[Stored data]
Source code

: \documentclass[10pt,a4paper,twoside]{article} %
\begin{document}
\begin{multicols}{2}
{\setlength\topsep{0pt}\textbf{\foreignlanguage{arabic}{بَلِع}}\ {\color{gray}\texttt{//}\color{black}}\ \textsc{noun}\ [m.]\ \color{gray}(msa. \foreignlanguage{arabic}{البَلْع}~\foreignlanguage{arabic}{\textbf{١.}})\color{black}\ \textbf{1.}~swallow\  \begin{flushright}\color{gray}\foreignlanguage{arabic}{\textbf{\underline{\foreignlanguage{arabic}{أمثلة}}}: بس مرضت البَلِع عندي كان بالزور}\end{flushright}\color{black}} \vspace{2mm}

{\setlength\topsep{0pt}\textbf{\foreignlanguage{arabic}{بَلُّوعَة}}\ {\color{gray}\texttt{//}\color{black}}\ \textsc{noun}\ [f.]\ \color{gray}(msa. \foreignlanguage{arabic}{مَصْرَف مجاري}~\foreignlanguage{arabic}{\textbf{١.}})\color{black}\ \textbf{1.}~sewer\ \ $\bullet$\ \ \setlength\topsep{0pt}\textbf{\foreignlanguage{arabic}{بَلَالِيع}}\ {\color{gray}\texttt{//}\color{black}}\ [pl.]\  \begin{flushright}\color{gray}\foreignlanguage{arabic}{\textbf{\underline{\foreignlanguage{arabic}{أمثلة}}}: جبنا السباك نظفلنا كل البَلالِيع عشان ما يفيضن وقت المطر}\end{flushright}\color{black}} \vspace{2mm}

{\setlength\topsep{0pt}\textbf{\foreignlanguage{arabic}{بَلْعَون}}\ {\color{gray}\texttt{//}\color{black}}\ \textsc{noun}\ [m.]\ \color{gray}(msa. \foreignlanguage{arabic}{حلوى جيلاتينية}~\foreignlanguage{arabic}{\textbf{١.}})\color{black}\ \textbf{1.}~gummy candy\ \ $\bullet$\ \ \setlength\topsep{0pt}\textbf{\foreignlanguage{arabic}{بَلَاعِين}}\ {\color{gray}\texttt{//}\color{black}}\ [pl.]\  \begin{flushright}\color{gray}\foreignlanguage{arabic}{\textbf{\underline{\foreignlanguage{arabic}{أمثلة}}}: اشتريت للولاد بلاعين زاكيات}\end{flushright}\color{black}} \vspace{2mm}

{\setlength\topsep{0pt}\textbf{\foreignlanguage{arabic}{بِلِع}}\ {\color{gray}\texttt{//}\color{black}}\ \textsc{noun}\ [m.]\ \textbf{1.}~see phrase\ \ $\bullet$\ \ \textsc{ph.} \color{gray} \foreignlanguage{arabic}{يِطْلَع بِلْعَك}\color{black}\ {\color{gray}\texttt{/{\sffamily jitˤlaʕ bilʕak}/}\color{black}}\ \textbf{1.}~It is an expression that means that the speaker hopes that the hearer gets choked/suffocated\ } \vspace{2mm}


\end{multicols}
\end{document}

[TRY IT]
Set down the data in full, word for word.

[OUTPUT BELOW]
Source code

: \documentclass[10pt,a4paper,twoside]{article} %
\begin{document}
\begin{multicols}{2}
{\setlength\topsep{0pt}\textbf{\foreignlanguage{arabic}{بَلِع}}\ {\color{gray}\texttt{//}\color{black}}\ \textsc{noun}\ [m.]\ \color{gray}(msa. \foreignlanguage{arabic}{البَلْع}~\foreignlanguage{arabic}{\textbf{١.}})\color{black}\ \textbf{1.}~swallow\  \begin{flushright}\color{gray}\foreignlanguage{arabic}{\textbf{\underline{\foreignlanguage{arabic}{أمثلة}}}: بس مرضت البَلِع عندي كان بالزور}\end{flushright}\color{black}} \vspace{2mm}

{\setlength\topsep{0pt}\textbf{\foreignlanguage{arabic}{بَلُّوعَة}}\ {\color{gray}\texttt{//}\color{black}}\ \textsc{noun}\ [f.]\ \color{gray}(msa. \foreignlanguage{arabic}{مَصْرَف مجاري}~\foreignlanguage{arabic}{\textbf{١.}})\color{black}\ \textbf{1.}~sewer\ \ $\bullet$\ \ \setlength\topsep{0pt}\textbf{\foreignlanguage{arabic}{بَلَالِيع}}\ {\color{gray}\texttt{//}\color{black}}\ [pl.]\  \begin{flushright}\color{gray}\foreignlanguage{arabic}{\textbf{\underline{\foreignlanguage{arabic}{أمثلة}}}: جبنا السباك نظفلنا كل البَلالِيع عشان ما يفيضن وقت المطر}\end{flushright}\color{black}} \vspace{2mm}

{\setlength\topsep{0pt}\textbf{\foreignlanguage{arabic}{بَلْعَون}}\ {\color{gray}\texttt{//}\color{black}}\ \textsc{noun}\ [m.]\ \color{gray}(msa. \foreignlanguage{arabic}{حلوى جيلاتينية}~\foreignlanguage{arabic}{\textbf{١.}})\color{black}\ \textbf{1.}~gummy candy\ \ $\bullet$\ \ \setlength\topsep{0pt}\textbf{\foreignlanguage{arabic}{بَلَاعِين}}\ {\color{gray}\texttt{//}\color{black}}\ [pl.]\  \begin{flushright}\color{gray}\foreignlanguage{arabic}{\textbf{\underline{\foreignlanguage{arabic}{أمثلة}}}: اشتريت للولاد بلاعين زاكيات}\end{flushright}\color{black}} \vspace{2mm}

{\setlength\topsep{0pt}\textbf{\foreignlanguage{arabic}{بِلِع}}\ {\color{gray}\texttt{//}\color{black}}\ \textsc{noun}\ [m.]\ \textbf{1.}~see phrase\ \ $\bullet$\ \ \textsc{ph.} \color{gray} \foreignlanguage{arabic}{يِطْلَع بِلْعَك}\color{black}\ {\color{gray}\texttt{/{\sffamily jitˤlaʕ bilʕak}/}\color{black}}\ \textbf{1.}~It is an expression that means that the speaker hopes that the hearer gets choked/suffocated\ } \vspace{2mm}


\end{multicols}
\end{document}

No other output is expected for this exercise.